* [Activity] Return every entry below exactly as written, minus the pictures.

(Stored data entries)

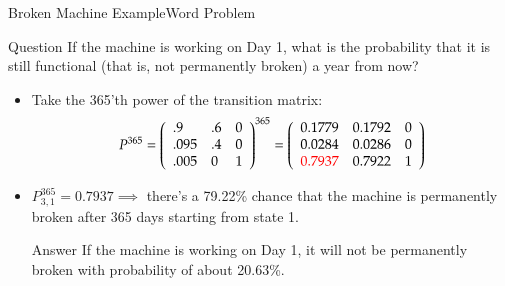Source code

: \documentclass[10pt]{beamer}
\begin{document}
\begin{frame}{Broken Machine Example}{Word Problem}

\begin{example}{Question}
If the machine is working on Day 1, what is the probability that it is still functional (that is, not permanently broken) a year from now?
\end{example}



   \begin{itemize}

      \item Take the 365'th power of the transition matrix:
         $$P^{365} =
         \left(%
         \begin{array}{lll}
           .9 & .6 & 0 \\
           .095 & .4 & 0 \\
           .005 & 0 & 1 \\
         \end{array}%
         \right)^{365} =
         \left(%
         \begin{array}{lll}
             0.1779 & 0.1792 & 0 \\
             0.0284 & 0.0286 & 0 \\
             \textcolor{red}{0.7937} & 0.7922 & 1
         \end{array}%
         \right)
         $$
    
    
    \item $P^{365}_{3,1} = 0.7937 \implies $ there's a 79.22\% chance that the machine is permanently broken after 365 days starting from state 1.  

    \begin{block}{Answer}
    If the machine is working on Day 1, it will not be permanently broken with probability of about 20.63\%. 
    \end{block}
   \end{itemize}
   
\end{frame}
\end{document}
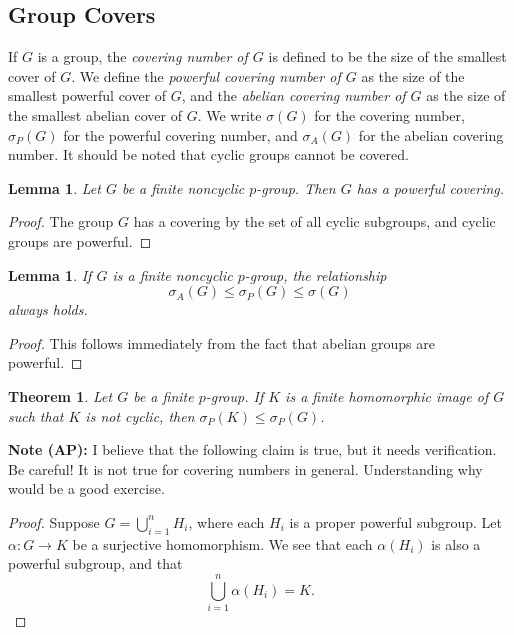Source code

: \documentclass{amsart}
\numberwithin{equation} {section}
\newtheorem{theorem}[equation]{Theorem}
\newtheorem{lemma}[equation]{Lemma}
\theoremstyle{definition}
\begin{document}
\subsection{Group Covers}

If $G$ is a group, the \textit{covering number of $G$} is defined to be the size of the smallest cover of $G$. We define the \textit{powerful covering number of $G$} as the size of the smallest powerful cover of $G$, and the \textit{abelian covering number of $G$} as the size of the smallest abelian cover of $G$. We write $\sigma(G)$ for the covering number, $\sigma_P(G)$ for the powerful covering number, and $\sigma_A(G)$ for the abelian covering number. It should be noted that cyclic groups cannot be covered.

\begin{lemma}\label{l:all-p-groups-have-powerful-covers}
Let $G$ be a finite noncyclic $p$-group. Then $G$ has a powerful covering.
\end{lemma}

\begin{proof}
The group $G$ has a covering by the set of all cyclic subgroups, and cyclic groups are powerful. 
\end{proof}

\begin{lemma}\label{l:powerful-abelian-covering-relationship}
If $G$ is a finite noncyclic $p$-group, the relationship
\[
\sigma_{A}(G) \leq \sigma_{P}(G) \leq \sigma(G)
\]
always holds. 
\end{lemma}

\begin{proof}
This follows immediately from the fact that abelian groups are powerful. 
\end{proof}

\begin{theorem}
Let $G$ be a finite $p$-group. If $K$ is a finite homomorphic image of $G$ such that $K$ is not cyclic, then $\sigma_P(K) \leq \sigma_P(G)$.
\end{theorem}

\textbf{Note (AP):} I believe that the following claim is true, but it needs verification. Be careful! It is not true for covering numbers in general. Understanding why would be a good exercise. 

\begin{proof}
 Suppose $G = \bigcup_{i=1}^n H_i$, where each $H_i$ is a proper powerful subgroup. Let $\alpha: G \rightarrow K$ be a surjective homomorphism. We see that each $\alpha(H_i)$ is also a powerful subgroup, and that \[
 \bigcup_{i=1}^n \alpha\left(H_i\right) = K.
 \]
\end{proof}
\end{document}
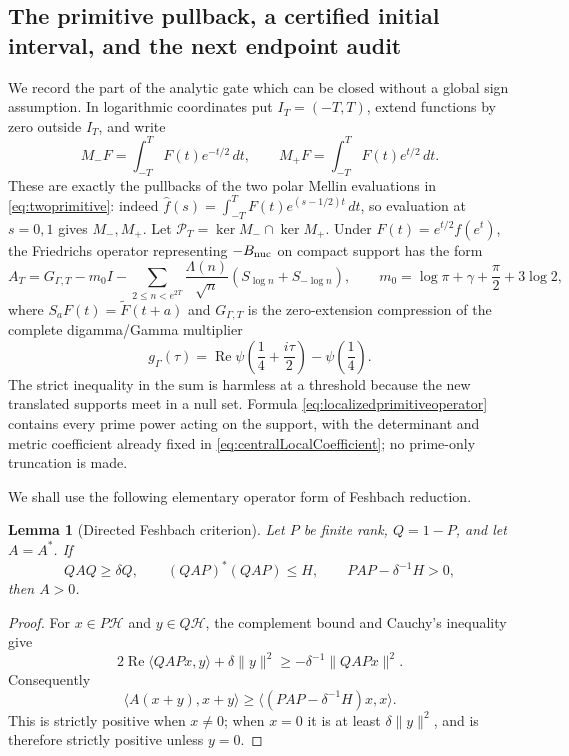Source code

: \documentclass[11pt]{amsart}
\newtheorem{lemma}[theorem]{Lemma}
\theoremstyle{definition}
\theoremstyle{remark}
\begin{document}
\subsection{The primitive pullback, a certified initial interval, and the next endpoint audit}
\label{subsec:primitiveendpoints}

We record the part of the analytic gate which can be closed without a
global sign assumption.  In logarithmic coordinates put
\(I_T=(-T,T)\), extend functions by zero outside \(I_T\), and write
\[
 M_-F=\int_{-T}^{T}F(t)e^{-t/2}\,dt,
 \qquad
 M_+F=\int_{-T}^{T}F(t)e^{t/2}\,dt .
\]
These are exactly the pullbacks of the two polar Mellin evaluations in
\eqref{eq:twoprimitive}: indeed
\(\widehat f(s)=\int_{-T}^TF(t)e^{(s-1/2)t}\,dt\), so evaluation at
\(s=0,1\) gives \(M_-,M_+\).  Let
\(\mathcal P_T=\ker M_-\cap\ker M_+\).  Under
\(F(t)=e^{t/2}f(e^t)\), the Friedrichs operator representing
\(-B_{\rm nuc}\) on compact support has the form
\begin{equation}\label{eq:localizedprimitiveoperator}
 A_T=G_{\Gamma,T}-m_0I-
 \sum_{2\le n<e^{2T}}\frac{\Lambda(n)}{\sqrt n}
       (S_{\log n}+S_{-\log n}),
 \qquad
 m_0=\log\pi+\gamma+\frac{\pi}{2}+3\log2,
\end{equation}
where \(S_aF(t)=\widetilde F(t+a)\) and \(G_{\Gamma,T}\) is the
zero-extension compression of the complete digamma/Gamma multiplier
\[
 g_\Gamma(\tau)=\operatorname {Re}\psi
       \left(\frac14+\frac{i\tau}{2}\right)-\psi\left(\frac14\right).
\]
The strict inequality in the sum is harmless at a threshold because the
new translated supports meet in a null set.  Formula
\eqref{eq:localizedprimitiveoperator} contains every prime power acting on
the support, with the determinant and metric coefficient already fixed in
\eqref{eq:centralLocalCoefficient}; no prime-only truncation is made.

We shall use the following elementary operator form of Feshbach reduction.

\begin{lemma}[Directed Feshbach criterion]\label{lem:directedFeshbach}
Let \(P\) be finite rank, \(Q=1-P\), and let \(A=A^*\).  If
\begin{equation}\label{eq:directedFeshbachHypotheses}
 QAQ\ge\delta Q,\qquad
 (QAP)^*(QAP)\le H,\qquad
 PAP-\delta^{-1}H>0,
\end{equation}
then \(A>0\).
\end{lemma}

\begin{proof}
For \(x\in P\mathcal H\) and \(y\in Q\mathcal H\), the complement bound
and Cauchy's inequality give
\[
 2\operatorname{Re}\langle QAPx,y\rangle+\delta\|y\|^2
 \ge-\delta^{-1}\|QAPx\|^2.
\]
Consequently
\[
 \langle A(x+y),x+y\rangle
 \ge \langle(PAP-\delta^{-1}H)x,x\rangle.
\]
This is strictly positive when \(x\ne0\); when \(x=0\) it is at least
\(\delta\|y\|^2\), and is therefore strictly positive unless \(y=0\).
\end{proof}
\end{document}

* [Problem solution]
Source code

: \documentclass[10pt]{beamer}
\begin{document}
\begin{frame}{Broken Machine Example}{Word Problem}

\begin{example}{Question}
If the machine is working on Day 1, what is the probability that it is still functional (that is, not permanently broken) a year from now?
\end{example}



   \begin{itemize}

      \item Take the 365'th power of the transition matrix:
         $$P^{365} =
         \left(%
         \begin{array}{lll}
           .9 & .6 & 0 \\
           .095 & .4 & 0 \\
           .005 & 0 & 1 \\
         \end{array}%
         \right)^{365} =
         \left(%
         \begin{array}{lll}
             0.1779 & 0.1792 & 0 \\
             0.0284 & 0.0286 & 0 \\
             \textcolor{red}{0.7937} & 0.7922 & 1
         \end{array}%
         \right)
         $$
    
    
    \item $P^{365}_{3,1} = 0.7937 \implies $ there's a 79.22\% chance that the machine is permanently broken after 365 days starting from state 1.  

    \begin{block}{Answer}
    If the machine is working on Day 1, it will not be permanently broken with probability of about 20.63\%. 
    \end{block}
   \end{itemize}
   
\end{frame}
\end{document}
Source code

: \documentclass{amsart}
\numberwithin{equation} {section}
\newtheorem{theorem}[equation]{Theorem}
\newtheorem{lemma}[equation]{Lemma}
\theoremstyle{definition}
\begin{document}
\subsection{Group Covers}

If $G$ is a group, the \textit{covering number of $G$} is defined to be the size of the smallest cover of $G$. We define the \textit{powerful covering number of $G$} as the size of the smallest powerful cover of $G$, and the \textit{abelian covering number of $G$} as the size of the smallest abelian cover of $G$. We write $\sigma(G)$ for the covering number, $\sigma_P(G)$ for the powerful covering number, and $\sigma_A(G)$ for the abelian covering number. It should be noted that cyclic groups cannot be covered.

\begin{lemma}\label{l:all-p-groups-have-powerful-covers}
Let $G$ be a finite noncyclic $p$-group. Then $G$ has a powerful covering.
\end{lemma}

\begin{proof}
The group $G$ has a covering by the set of all cyclic subgroups, and cyclic groups are powerful. 
\end{proof}

\begin{lemma}\label{l:powerful-abelian-covering-relationship}
If $G$ is a finite noncyclic $p$-group, the relationship
\[
\sigma_{A}(G) \leq \sigma_{P}(G) \leq \sigma(G)
\]
always holds. 
\end{lemma}

\begin{proof}
This follows immediately from the fact that abelian groups are powerful. 
\end{proof}

\begin{theorem}
Let $G$ be a finite $p$-group. If $K$ is a finite homomorphic image of $G$ such that $K$ is not cyclic, then $\sigma_P(K) \leq \sigma_P(G)$.
\end{theorem}

\textbf{Note (AP):} I believe that the following claim is true, but it needs verification. Be careful! It is not true for covering numbers in general. Understanding why would be a good exercise. 

\begin{proof}
 Suppose $G = \bigcup_{i=1}^n H_i$, where each $H_i$ is a proper powerful subgroup. Let $\alpha: G \rightarrow K$ be a surjective homomorphism. We see that each $\alpha(H_i)$ is also a powerful subgroup, and that \[
 \bigcup_{i=1}^n \alpha\left(H_i\right) = K.
 \]
\end{proof}
\end{document}
Source code

: \documentclass[11pt]{amsart}
\newtheorem{lemma}[theorem]{Lemma}
\theoremstyle{definition}
\theoremstyle{remark}
\begin{document}
\subsection{The primitive pullback, a certified initial interval, and the next endpoint audit}
\label{subsec:primitiveendpoints}

We record the part of the analytic gate which can be closed without a
global sign assumption.  In logarithmic coordinates put
\(I_T=(-T,T)\), extend functions by zero outside \(I_T\), and write
\[
 M_-F=\int_{-T}^{T}F(t)e^{-t/2}\,dt,
 \qquad
 M_+F=\int_{-T}^{T}F(t)e^{t/2}\,dt .
\]
These are exactly the pullbacks of the two polar Mellin evaluations in
\eqref{eq:twoprimitive}: indeed
\(\widehat f(s)=\int_{-T}^TF(t)e^{(s-1/2)t}\,dt\), so evaluation at
\(s=0,1\) gives \(M_-,M_+\).  Let
\(\mathcal P_T=\ker M_-\cap\ker M_+\).  Under
\(F(t)=e^{t/2}f(e^t)\), the Friedrichs operator representing
\(-B_{\rm nuc}\) on compact support has the form
\begin{equation}\label{eq:localizedprimitiveoperator}
 A_T=G_{\Gamma,T}-m_0I-
 \sum_{2\le n<e^{2T}}\frac{\Lambda(n)}{\sqrt n}
       (S_{\log n}+S_{-\log n}),
 \qquad
 m_0=\log\pi+\gamma+\frac{\pi}{2}+3\log2,
\end{equation}
where \(S_aF(t)=\widetilde F(t+a)\) and \(G_{\Gamma,T}\) is the
zero-extension compression of the complete digamma/Gamma multiplier
\[
 g_\Gamma(\tau)=\operatorname {Re}\psi
       \left(\frac14+\frac{i\tau}{2}\right)-\psi\left(\frac14\right).
\]
The strict inequality in the sum is harmless at a threshold because the
new translated supports meet in a null set.  Formula
\eqref{eq:localizedprimitiveoperator} contains every prime power acting on
the support, with the determinant and metric coefficient already fixed in
\eqref{eq:centralLocalCoefficient}; no prime-only truncation is made.

We shall use the following elementary operator form of Feshbach reduction.

\begin{lemma}[Directed Feshbach criterion]\label{lem:directedFeshbach}
Let \(P\) be finite rank, \(Q=1-P\), and let \(A=A^*\).  If
\begin{equation}\label{eq:directedFeshbachHypotheses}
 QAQ\ge\delta Q,\qquad
 (QAP)^*(QAP)\le H,\qquad
 PAP-\delta^{-1}H>0,
\end{equation}
then \(A>0\).
\end{lemma}

\begin{proof}
For \(x\in P\mathcal H\) and \(y\in Q\mathcal H\), the complement bound
and Cauchy's inequality give
\[
 2\operatorname{Re}\langle QAPx,y\rangle+\delta\|y\|^2
 \ge-\delta^{-1}\|QAPx\|^2.
\]
Consequently
\[
 \langle A(x+y),x+y\rangle
 \ge \langle(PAP-\delta^{-1}H)x,x\rangle.
\]
This is strictly positive when \(x\ne0\); when \(x=0\) it is at least
\(\delta\|y\|^2\), and is therefore strictly positive unless \(y=0\).
\end{proof}
\end{document}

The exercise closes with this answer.